I mongoli che conquistarono e guidarono la Cina sotto la dinastia Yuan, fondata da Kublai Khan, nel XIII secolo avevano anche accesso a questa tecnologia e spostavano tecnici e tecnici da un capo all’altro del loro impero, il più grande di sempre, esteso a Europa orientale e Nord Africa a ovest e in Corea e Siberia a est.

Sebbene molte tecniche dall’Oriente, incluse molte scoperte in matematica (i cosiddetti numeri arabi, algebra), armi (trabucco, armi da fuoco, balestra), carta, mulino a vento e altre tecniche orientali arrivarono in Europa durante le crociate e gli scambi che seguirono, non esiste alcuna prova formale che questa tecnica sia stata introdotta in Occidente dalla Via della Seta. Alcuni specialisti ritengono che la tecnica della xilografia sia stata reinventata nella valle del Reno, nel Nord Europa, localizzarla in modo più preciso è impossibile.
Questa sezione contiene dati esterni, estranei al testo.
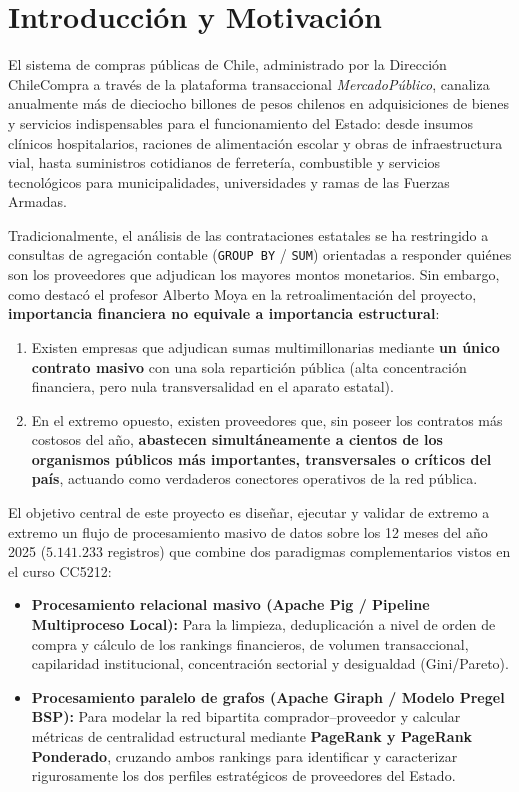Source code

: \documentclass[11pt,a4paper]{article}
\begin{document}
\section{Introducción y Motivación}

El sistema de compras públicas de Chile, administrado por la Dirección ChileCompra a través de la plataforma transaccional \textit{MercadoPúblico}, canaliza anualmente más de dieciocho billones de pesos chilenos en adquisiciones de bienes y servicios indispensables para el funcionamiento del Estado: desde insumos clínicos hospitalarios, raciones de alimentación escolar y obras de infraestructura vial, hasta suministros cotidianos de ferretería, combustible y servicios tecnológicos para municipalidades, universidades y ramas de las Fuerzas Armadas.

Tradicionalmente, el análisis de las contrataciones estatales se ha restringido a consultas de agregación contable (\texttt{GROUP BY} / \texttt{SUM}) orientadas a responder quiénes son los proveedores que adjudican los mayores montos monetarios. Sin embargo, como destacó el profesor Alberto Moya en la retroalimentación del proyecto, \textbf{importancia financiera no equivale a importancia estructural}:
\begin{enumerate}[label=\arabic*.]
    \item Existen empresas que adjudican sumas multimillonarias mediante \textbf{un único contrato masivo} con una sola repartición pública (alta concentración financiera, pero nula transversalidad en el aparato estatal).
    \item En el extremo opuesto, existen proveedores que, sin poseer los contratos más costosos del año, \textbf{abastecen simultáneamente a cientos de los organismos públicos más importantes, transversales o críticos del país}, actuando como verdaderos conectores operativos de la red pública.
\end{enumerate}

El objetivo central de este proyecto es diseñar, ejecutar y validar de extremo a extremo un flujo de procesamiento masivo de datos sobre los 12 meses del año 2025 ($5.141.233$ registros) que combine dos paradigmas complementarios vistos en el curso CC5212:
\begin{itemize}
    \item \textbf{Procesamiento relacional masivo (Apache Pig / Pipeline Multiproceso Local):} Para la limpieza, deduplicación a nivel de orden de compra y cálculo de los rankings financieros, de volumen transaccional, capilaridad institucional, concentración sectorial y desigualdad (Gini/Pareto).
    \item \textbf{Procesamiento paralelo de grafos (Apache Giraph / Modelo Pregel BSP):} Para modelar la red bipartita comprador--proveedor y calcular métricas de centralidad estructural mediante \textbf{PageRank y PageRank Ponderado}, cruzando ambos rankings para identificar y caracterizar rigurosamente los dos perfiles estratégicos de proveedores del Estado.
\end{itemize}
\end{document}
Il legno Protat, la più antica matrice di legno occidentale, è datato intorno al 1380: più precisamente, è il frammento di una tavola di legno di noce (0,60 × 0,23 cm), che fu eseguita a Laives, nel cantone di Sennecey (Saône-et-Loire) , in Borgogna, che rappresenta, da un lato, Il centurione e i due soldati e, dall’altro, L’angelo dell’Annunciazione. Dobbiamo anche notare il San Cristoforo trovato nella biblioteca di Buxheim bloccato su un manoscritto del 1423.

L’intaglio in legno precede la macchina da stampa. Le tecniche di incisione sono molto legate al supporto, perché deve essere poco costoso perché l’uso di un originale ricopiabile sia interessante, da qui l’importanza di introdurre la carta. L’evoluzione della produzione xilografica seguirà quindi lo sviluppo della stampa.

Rinascimento

Nel Nord Europa
La xilografia si sviluppa parallelamente all’uso della carta, fino al 1400. Permette di riprodurre stampe in grandi quantità e raggiunge un pubblico popolare. L’incisione su rame, che consente riproduzioni più dettagliate, è più costosa ed è destinata a sponsor coltivati. Fu generalizzato nel 1430 nella valle del Reno e sfruttò le tecniche di oreficeria: Schongauer e Dürer erano orafi da addestramento.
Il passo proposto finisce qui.